Blair warns against making scapgoats of immigrants in debate on Britain's problems
Former British prime minister Tony Blair, blamed by some for allowing hundreds of thousands of eastern Europeans to migrate to the UK after European Union enlargement in 2004, has warned British politicians not to target immigrants.
Saying he believed immigration “comes in a box marked ‘Handle With Care’”, Mr Blair politely disagreed with Labour leader Ed Miliband, who last week said immediate freedom to move for eastern Europeans had been a mistake.
“Overall, I think immigration has been good for Britain and most immigrants have assimilated well, so don’t make them a scapegoat for our problems,” said Mr Blair, during a rare return to the Houses of Parliament in London yesterday.

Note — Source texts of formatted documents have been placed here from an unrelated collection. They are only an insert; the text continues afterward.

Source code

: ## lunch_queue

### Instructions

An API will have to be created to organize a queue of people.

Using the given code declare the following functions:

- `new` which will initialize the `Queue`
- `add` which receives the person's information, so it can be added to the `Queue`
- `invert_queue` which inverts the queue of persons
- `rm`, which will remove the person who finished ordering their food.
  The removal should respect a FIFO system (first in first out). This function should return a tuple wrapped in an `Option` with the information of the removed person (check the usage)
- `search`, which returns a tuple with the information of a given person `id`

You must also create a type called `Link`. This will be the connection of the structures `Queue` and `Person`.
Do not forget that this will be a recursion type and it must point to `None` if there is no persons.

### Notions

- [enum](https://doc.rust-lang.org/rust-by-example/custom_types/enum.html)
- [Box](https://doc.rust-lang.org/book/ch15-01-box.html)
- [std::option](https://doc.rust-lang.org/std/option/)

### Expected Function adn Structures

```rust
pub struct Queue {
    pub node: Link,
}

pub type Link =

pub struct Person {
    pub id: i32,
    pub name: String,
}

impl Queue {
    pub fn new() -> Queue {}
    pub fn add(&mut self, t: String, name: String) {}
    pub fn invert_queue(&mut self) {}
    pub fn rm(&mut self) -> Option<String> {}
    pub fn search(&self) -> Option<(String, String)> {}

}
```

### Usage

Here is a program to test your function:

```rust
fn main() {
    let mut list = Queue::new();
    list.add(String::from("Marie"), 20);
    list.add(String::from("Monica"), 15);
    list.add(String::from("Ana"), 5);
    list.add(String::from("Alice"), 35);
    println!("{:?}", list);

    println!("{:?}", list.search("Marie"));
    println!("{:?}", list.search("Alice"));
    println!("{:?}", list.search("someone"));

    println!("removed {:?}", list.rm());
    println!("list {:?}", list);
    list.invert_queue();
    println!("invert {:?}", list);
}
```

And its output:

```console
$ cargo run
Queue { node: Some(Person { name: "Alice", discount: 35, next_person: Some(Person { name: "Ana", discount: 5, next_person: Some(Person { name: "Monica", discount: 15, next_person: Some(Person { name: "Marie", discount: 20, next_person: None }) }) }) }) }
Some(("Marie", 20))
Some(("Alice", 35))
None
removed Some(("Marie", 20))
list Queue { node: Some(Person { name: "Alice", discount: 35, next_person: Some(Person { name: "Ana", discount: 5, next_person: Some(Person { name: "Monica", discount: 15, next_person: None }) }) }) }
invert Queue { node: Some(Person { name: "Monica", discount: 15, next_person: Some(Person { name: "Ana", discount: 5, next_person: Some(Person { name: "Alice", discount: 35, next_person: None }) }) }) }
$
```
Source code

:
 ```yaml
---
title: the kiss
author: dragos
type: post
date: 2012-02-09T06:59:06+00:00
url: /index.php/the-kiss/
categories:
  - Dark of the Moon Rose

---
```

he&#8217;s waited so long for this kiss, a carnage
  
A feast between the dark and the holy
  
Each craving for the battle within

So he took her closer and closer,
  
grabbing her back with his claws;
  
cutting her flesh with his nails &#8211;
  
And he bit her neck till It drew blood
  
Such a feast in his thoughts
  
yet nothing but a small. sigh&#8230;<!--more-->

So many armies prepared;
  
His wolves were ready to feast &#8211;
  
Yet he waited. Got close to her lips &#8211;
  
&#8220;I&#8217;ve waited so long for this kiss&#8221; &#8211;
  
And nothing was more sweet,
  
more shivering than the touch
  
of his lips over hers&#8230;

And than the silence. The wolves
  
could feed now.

“The times are challenging for people, but I just want to say this emphatically. The type of politics that ends up with scapegoating people, not with solutions, is not the type of politics that I want. I would be careful about it. I know the political pressures on it.
“I understand how people feel, but the fact is that immigrants have contributed a lot to our country. In the end I think the politics that focuses attention on them and says the problem that Britain has is to do with immigration is I think personally not correct.”
Responding to growing concerns about immigration in the UK, Mr Miliband last week put forward plans to force migrants to learn English, tackle illegal immigration and ban recruitment agencies from using low-cost foreign workers to drive down wages.
Taking questions from reporters, Mr Blair warned that influential figures in Asian countries and elsewhere were already raising fears about the consequences of talk that the UK could quit the European Union, or significantly change its relationship with it.